**Supplied material:**
━━━━━━━━━━━━━━━━━━━━━━━━━━━━━━

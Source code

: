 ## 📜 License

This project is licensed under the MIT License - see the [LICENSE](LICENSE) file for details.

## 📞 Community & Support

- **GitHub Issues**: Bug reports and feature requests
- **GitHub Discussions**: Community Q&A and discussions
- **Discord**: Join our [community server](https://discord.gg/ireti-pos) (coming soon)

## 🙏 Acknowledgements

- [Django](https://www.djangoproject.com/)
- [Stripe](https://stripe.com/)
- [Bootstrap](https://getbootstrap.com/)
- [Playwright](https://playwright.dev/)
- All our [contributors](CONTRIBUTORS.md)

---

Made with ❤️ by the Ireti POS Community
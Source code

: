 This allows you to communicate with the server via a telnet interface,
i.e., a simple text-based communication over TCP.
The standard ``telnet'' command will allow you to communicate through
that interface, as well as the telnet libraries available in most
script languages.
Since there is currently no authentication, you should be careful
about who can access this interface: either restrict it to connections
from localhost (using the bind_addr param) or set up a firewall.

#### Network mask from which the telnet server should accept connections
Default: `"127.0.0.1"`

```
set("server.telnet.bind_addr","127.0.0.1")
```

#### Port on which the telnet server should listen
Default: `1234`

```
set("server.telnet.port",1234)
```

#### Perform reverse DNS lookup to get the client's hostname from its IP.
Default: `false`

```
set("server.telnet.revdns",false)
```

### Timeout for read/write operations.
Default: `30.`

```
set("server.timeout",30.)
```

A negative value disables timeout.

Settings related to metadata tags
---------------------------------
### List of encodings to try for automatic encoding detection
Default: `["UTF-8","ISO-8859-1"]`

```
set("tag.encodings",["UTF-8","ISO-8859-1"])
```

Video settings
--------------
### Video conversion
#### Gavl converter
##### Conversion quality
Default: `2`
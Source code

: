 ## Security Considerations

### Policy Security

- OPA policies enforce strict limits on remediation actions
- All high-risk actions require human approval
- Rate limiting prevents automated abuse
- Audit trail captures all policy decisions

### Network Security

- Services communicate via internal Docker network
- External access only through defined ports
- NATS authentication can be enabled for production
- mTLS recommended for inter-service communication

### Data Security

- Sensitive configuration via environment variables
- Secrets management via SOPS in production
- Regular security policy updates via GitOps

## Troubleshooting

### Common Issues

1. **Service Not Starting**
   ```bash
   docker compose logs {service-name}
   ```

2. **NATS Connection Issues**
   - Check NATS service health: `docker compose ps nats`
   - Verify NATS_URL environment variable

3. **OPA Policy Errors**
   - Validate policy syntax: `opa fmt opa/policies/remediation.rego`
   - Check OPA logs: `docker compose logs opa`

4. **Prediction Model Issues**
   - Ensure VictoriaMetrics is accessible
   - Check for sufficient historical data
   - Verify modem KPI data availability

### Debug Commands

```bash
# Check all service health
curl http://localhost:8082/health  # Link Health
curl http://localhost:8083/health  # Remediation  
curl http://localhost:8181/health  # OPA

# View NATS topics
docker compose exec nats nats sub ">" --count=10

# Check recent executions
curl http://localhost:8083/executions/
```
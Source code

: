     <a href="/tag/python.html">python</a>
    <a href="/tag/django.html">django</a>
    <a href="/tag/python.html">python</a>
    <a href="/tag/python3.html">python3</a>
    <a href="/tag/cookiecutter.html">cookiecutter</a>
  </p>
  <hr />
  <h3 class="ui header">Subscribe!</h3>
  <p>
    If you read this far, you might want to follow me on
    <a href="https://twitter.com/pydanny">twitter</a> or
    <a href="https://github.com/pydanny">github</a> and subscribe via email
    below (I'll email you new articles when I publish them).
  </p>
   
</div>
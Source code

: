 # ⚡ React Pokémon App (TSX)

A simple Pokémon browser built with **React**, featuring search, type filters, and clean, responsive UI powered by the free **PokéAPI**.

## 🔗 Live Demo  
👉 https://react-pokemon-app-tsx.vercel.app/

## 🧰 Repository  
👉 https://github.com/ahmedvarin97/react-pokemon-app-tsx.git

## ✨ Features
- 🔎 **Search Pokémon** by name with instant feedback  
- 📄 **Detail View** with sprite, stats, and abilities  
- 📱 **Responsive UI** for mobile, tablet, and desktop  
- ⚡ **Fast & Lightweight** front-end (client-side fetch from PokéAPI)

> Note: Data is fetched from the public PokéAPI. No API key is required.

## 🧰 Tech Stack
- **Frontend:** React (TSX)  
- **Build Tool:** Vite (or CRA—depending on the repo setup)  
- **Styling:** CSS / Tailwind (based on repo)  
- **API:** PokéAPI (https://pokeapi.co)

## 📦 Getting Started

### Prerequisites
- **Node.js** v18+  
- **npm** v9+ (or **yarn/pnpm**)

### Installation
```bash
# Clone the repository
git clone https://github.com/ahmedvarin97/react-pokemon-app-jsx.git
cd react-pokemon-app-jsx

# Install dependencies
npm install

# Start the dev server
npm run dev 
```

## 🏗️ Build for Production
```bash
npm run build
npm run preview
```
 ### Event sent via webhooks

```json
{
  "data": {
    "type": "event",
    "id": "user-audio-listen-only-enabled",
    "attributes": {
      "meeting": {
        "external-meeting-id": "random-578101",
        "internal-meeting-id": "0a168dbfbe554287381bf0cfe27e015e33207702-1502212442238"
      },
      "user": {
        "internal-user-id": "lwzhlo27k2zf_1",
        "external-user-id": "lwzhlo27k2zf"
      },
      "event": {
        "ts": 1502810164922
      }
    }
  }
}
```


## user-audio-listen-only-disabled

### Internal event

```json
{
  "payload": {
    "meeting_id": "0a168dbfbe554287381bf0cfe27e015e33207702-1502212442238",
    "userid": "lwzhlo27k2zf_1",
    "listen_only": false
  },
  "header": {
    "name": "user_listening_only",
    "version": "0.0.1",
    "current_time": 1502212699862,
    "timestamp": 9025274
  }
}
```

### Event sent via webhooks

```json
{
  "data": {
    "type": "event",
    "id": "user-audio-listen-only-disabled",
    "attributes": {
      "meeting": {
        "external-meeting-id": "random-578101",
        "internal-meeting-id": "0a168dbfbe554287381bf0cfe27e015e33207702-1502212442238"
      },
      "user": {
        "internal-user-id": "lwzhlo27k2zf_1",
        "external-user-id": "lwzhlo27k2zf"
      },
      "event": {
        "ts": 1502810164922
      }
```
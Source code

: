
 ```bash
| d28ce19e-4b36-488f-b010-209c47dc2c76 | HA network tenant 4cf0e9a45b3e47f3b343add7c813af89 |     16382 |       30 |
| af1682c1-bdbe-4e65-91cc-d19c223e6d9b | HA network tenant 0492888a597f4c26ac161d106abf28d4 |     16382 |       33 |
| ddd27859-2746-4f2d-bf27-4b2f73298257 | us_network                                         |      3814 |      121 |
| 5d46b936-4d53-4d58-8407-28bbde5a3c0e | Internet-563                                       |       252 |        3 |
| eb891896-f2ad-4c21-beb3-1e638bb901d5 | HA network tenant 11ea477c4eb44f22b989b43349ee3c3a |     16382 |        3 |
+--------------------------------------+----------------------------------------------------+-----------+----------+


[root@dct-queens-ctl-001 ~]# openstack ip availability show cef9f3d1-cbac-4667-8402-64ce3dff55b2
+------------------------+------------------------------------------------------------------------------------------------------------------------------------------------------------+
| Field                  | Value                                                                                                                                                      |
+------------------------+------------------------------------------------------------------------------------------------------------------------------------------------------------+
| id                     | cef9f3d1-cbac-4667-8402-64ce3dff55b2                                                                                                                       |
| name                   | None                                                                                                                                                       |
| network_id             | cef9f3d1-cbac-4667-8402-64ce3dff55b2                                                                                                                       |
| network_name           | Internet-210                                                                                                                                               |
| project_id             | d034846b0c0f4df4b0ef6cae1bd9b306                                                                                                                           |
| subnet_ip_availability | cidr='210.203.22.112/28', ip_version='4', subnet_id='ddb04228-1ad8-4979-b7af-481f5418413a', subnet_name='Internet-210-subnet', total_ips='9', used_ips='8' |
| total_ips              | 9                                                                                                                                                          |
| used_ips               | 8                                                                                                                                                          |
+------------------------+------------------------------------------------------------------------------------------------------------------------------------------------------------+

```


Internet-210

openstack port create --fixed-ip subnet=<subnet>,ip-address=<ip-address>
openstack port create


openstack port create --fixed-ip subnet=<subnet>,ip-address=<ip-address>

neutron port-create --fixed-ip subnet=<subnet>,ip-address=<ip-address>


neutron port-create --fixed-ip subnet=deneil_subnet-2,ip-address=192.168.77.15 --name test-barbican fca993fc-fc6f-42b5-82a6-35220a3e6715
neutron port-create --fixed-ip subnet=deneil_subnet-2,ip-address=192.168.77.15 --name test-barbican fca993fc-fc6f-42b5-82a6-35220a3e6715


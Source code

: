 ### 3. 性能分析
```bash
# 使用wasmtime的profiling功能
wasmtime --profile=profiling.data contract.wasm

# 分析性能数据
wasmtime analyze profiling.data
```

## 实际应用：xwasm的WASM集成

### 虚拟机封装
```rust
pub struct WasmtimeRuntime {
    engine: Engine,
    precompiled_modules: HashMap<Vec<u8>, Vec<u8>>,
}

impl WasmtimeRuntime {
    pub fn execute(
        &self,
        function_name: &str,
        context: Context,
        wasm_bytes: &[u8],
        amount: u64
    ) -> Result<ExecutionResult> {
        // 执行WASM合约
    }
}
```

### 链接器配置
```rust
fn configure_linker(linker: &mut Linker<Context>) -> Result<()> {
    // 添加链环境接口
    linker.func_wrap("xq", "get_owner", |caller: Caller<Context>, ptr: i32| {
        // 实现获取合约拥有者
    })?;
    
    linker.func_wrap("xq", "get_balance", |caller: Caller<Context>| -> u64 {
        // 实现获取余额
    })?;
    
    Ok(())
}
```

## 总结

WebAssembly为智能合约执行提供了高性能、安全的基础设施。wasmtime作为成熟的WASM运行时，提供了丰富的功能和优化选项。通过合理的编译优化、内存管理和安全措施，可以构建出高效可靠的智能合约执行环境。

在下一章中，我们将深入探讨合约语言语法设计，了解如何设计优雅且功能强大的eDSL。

━━━━━━━━━━━━━━━━━━━━━━━━━━━━━━

**Your goal:** Look above for the line that contains "## 🧰 Tech Stack". Starting there, transcribe every line exactly until you have copied the line that contains "- **Node.js** v18+".

**Answer space:**
## 🧰 Tech Stack
- **Frontend:** React (TSX)  
- **Build Tool:** Vite (or CRA—depending on the repo setup)  
- **Styling:** CSS / Tailwind (based on repo)  
- **API:** PokéAPI (https://pokeapi.co)

## 📦 Getting Started

### Prerequisites
- **Node.js** v18+  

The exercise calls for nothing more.